Based on the findings of this research work, we summarize five principles for guiding the design, development and use of digital public services: 1) respect for individual´s privacy, 2) effective data management and secure use of collected data, 3) explainability of automated decisions, 4) good purpose and equity, and 5) social consensus and legal enforcement. The proposed framework focuses on issues related to digital public services and is aligned to and extends other existing ethical frameworks, as those mentioned in Section 2.4. In particular, the first principle is directly linked to the privacy principle of Information Ethics. The second one directly concerns the quality and security of the collected data, which is partly related to the principles of privacy and access to information defined by Information Ethics. The third one, extends the responsibility principle defined by the COMEST Report on Robotics Ethics, while the fourth one is focused on not causing harm. Finally, the last one refers to issues related to good governance and legality, mostly present in all ethical frameworks.  The principles are explained below. 

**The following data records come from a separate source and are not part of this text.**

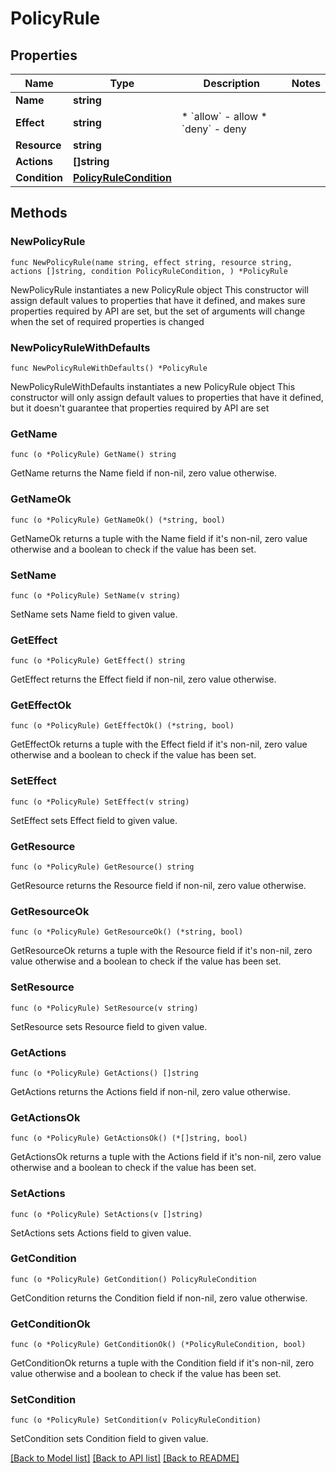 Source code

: # PolicyRule

## Properties

Name | Type | Description | Notes
------------ | ------------- | ------------- | -------------
**Name** | **string** |  | 
**Effect** | **string** | * &#x60;allow&#x60; - allow * &#x60;deny&#x60; - deny | 
**Resource** | **string** |  | 
**Actions** | **[]string** |  | 
**Condition** | [**PolicyRuleCondition**](PolicyRuleCondition.md) |  | 

## Methods

### NewPolicyRule

`func NewPolicyRule(name string, effect string, resource string, actions []string, condition PolicyRuleCondition, ) *PolicyRule`

NewPolicyRule instantiates a new PolicyRule object
This constructor will assign default values to properties that have it defined,
and makes sure properties required by API are set, but the set of arguments
will change when the set of required properties is changed

### NewPolicyRuleWithDefaults

`func NewPolicyRuleWithDefaults() *PolicyRule`

NewPolicyRuleWithDefaults instantiates a new PolicyRule object
This constructor will only assign default values to properties that have it defined,
but it doesn't guarantee that properties required by API are set

### GetName

`func (o *PolicyRule) GetName() string`

GetName returns the Name field if non-nil, zero value otherwise.

### GetNameOk

`func (o *PolicyRule) GetNameOk() (*string, bool)`

GetNameOk returns a tuple with the Name field if it's non-nil, zero value otherwise
and a boolean to check if the value has been set.

### SetName

`func (o *PolicyRule) SetName(v string)`

SetName sets Name field to given value.


### GetEffect

`func (o *PolicyRule) GetEffect() string`

GetEffect returns the Effect field if non-nil, zero value otherwise.

### GetEffectOk

`func (o *PolicyRule) GetEffectOk() (*string, bool)`

GetEffectOk returns a tuple with the Effect field if it's non-nil, zero value otherwise
and a boolean to check if the value has been set.

### SetEffect

`func (o *PolicyRule) SetEffect(v string)`

SetEffect sets Effect field to given value.


### GetResource

`func (o *PolicyRule) GetResource() string`

GetResource returns the Resource field if non-nil, zero value otherwise.

### GetResourceOk

`func (o *PolicyRule) GetResourceOk() (*string, bool)`

GetResourceOk returns a tuple with the Resource field if it's non-nil, zero value otherwise
and a boolean to check if the value has been set.

### SetResource

`func (o *PolicyRule) SetResource(v string)`

SetResource sets Resource field to given value.


### GetActions

`func (o *PolicyRule) GetActions() []string`

GetActions returns the Actions field if non-nil, zero value otherwise.

### GetActionsOk

`func (o *PolicyRule) GetActionsOk() (*[]string, bool)`

GetActionsOk returns a tuple with the Actions field if it's non-nil, zero value otherwise
and a boolean to check if the value has been set.

### SetActions

`func (o *PolicyRule) SetActions(v []string)`

SetActions sets Actions field to given value.


### GetCondition

`func (o *PolicyRule) GetCondition() PolicyRuleCondition`

GetCondition returns the Condition field if non-nil, zero value otherwise.

### GetConditionOk

`func (o *PolicyRule) GetConditionOk() (*PolicyRuleCondition, bool)`

GetConditionOk returns a tuple with the Condition field if it's non-nil, zero value otherwise
and a boolean to check if the value has been set.

### SetCondition

`func (o *PolicyRule) SetCondition(v PolicyRuleCondition)`

SetCondition sets Condition field to given value.



[[Back to Model list]](../README.md#documentation-for-models) [[Back to API list]](../README.md#documentation-for-api-endpoints) [[Back to README]](../README.md)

Respect for individual´s privacy

New technologies allow public and non-public actors to pervasively and silently collect massive amount of information from individuals. To ensure the compliance with Principle R (human rights) of the R.O.A.M. Principles, data collected through digital services must respect individual´s privacy. In addition and despite that in some cases, the system collecting data requests the user to give consent, many persons do not have the capacity to understand neither the policy they are requested to sign, nor the consequences of the consent they give. Moreover, usually, they are totally unaware of the personal data that they are giving. Thus, on the one hand, public and private institutions should request consent for collecting personal data and other kind of data from users of digital services. Governments should apply their capacity and invest efforts to make sure that citizens understand the procedures used for collecting their data. Such efforts are aligned with satisfying Principle A (accessibility) of the R.O.A.M. Principles. On the other hand, individuals should have the right to know which data is being collected from them, for which purposes, and how such data is later used. In addition, open statistics published from collected data must ensure anonymity.  

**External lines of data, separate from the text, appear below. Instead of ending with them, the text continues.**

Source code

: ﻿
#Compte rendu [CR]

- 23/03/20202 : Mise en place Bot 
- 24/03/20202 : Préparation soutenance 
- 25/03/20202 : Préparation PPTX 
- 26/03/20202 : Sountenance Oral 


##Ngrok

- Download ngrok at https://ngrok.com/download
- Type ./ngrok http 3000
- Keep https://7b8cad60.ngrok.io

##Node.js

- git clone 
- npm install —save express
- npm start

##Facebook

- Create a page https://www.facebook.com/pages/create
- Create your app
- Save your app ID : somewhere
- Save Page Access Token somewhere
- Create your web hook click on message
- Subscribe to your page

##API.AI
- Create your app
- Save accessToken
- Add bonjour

Effective data management and secure use of collected data

Government-citizen and government-industry relationships are characterized by double mistrust – governments do not trust citizens and industry, and citizens and industry do not trust governments. On the government’s side, this is shown by an extensive amount of data requested to public service recipients. On the other side, citizens and industries are reluctant to openly give data to governments, to whom they pay taxes expecting to be well served. At the same time, they inadvertently give many relevant and sensible data to private companies whose ultimate aim is to get revenues from user’s data. Thus, ensuring effective data management, both by public and private institutions, could serve to build trust among societal actors. Particularly in the public sector, an effective data management will require adherence to commitments made by various stakeholders, i.e. proper data governance, and this refers to Principle M (multistakeholder approach) of the R.O.A.M. Principles.  Additionally and as part of proper ethics for data management, data should be used solely for the purpose for which they were collected. If further usage scenarios are conceived, the data collector should request citizen´s consent. In addition, governments need to ensure that data collected by them are secured either by them or by a third party. It means that collected data is not copied or altered by a third party, is only accessed by authorized actors, data is used correctly, and is destroyed when the original purpose for its collection ceases to exist.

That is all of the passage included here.